Beloved friends,

Sometimes change is illusive other times obvious. Some change is welcomed while other change is feared.  There are times when we beg and plead for things to change and perhaps, just as often, feel we would do anything to avoid the discomfort of navigating change. Whether we are talking about parenting, employment, aging, the weather, an illness or disease, the way a community gathers or worships, the songs we sing, or the prayers we speak regardless, the reality is change is the one constant in our lives.

If you have been in downtown Toledo lately you have most likely seen some very “obvious” signs of change. On one side of us the walkway over Summit Street connecting our garage to the Imagination Station is now gone (poof!), and today the work of removing more of their building prior to the construction of the new 250+ seat KeyBank Discovery Imax Theater is well underway (see image). And on the other side, Adams St. is shut down and completely torn up for some long-term and extensive infrastructure upgrades.

Likewise, if you attended the first Zingerman’s Vision Workshop earlier this month, you were invited into a process based on a different kind of change. This change, while not external, at least to begin with, encourages each of us to embrace change through the gift of imagining the possibilities of Trinity in 2030. Tomorrow morning (Saturday, June 29 9:00-10:30am), all are invited to join me in My Brother’s Place for a follow-up conversation sharing the process we learned and some of our initial “imaginings”.

As I think about the change all around and inside us, I find myself having two distinct reactions; first, I hate messes, and second, I love the birth of new things.

I share this because these two reactions have always felt obviously contradictory, and yet I am beginning to realize they are really inseparable, and in fact, maybe two sides of the same coin.

From the time before our ancestor’s ancestors began to tell the story of creation, never has there been an instance in which something new and wonderful wasn’t born out of the void, the mess, the chaos, the inconvenience, the noise, the disruption, the disarray, the turmoil, the disappointment, the frustration, the impatience or the general pandemonium. Large or small, made of human hands or Holy Spirit, the creative process is predicated on change and therefore a time between what is and what is yet to be. In theological circles that time is sometimes identified as the time of transformation, the movement of God in our midst. And oh how helpful that is to me, when I am just prone to call things a “red hot mess.”
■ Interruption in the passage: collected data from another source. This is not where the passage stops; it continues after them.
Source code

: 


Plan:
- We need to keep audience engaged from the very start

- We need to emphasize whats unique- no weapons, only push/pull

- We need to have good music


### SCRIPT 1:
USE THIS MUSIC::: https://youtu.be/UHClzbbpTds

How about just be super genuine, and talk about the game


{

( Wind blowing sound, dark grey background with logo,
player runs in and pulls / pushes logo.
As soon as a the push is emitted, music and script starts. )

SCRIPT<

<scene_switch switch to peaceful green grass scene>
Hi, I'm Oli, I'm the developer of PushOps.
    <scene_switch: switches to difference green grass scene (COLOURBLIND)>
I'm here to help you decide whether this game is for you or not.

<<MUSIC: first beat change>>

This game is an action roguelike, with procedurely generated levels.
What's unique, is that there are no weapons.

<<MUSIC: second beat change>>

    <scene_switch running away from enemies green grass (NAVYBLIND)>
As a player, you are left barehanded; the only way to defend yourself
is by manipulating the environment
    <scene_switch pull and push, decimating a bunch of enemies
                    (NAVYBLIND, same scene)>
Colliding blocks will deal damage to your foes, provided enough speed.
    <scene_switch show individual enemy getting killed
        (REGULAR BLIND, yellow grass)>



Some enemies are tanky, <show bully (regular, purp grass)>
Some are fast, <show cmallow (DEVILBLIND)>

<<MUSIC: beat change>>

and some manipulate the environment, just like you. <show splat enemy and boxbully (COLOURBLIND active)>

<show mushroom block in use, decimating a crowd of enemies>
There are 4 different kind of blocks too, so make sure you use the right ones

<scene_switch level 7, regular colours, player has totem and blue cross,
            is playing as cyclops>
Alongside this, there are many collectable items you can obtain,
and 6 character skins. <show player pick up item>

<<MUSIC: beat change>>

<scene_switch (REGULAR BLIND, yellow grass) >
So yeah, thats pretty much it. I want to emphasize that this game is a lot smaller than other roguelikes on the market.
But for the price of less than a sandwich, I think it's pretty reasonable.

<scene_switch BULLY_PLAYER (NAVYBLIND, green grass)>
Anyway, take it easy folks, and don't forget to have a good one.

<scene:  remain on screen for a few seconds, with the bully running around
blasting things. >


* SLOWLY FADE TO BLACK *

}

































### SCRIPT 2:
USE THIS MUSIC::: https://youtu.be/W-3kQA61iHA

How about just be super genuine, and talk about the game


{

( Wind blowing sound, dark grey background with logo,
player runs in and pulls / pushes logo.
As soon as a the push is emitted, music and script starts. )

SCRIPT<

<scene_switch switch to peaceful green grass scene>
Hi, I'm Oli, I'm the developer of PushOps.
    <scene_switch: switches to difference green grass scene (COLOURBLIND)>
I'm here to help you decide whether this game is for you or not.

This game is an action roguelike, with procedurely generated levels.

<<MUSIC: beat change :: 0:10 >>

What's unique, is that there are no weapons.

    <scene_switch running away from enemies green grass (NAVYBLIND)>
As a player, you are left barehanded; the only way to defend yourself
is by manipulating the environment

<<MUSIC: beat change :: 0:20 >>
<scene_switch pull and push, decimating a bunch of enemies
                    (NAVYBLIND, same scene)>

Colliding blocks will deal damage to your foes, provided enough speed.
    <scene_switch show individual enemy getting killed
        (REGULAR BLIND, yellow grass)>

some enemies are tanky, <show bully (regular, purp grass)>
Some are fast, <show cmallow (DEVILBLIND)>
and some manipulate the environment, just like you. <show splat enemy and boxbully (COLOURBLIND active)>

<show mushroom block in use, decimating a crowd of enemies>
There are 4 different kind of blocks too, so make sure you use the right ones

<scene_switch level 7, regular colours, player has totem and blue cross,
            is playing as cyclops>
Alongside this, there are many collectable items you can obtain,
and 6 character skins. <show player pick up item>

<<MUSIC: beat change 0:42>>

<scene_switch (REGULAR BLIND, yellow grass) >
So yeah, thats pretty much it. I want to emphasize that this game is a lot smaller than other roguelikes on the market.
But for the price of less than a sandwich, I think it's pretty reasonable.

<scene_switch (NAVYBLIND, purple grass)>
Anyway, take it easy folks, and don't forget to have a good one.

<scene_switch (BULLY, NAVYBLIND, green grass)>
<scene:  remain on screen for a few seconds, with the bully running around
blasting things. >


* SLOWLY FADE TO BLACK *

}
So, if you too, hate messes and times of unknowing – you are not alone. What I invite you to consider is a slightly revised point of view and one that I am trying earnestly to embrace as we walk through our vision process as well as live through the chaos of downtown construction. When anxiety starts to creep up, I have started to say to myself- “Welcome, Holy Spirit- glad to see and feel this creative energy alive and well all around us!” Let’s let all this change find a home in us trusting the journey before us leading us right through the necessity of some really big messes. And then, not unlike the story we read in Genesis, may we arrive safely at the place of newness together, seeing it is good. Perhaps we will look around and give thanks when we can finally see what has been there all along, the presence of a God who loves us, winking back at us and with a divine grin, assuring us that we were never alone or forgotten.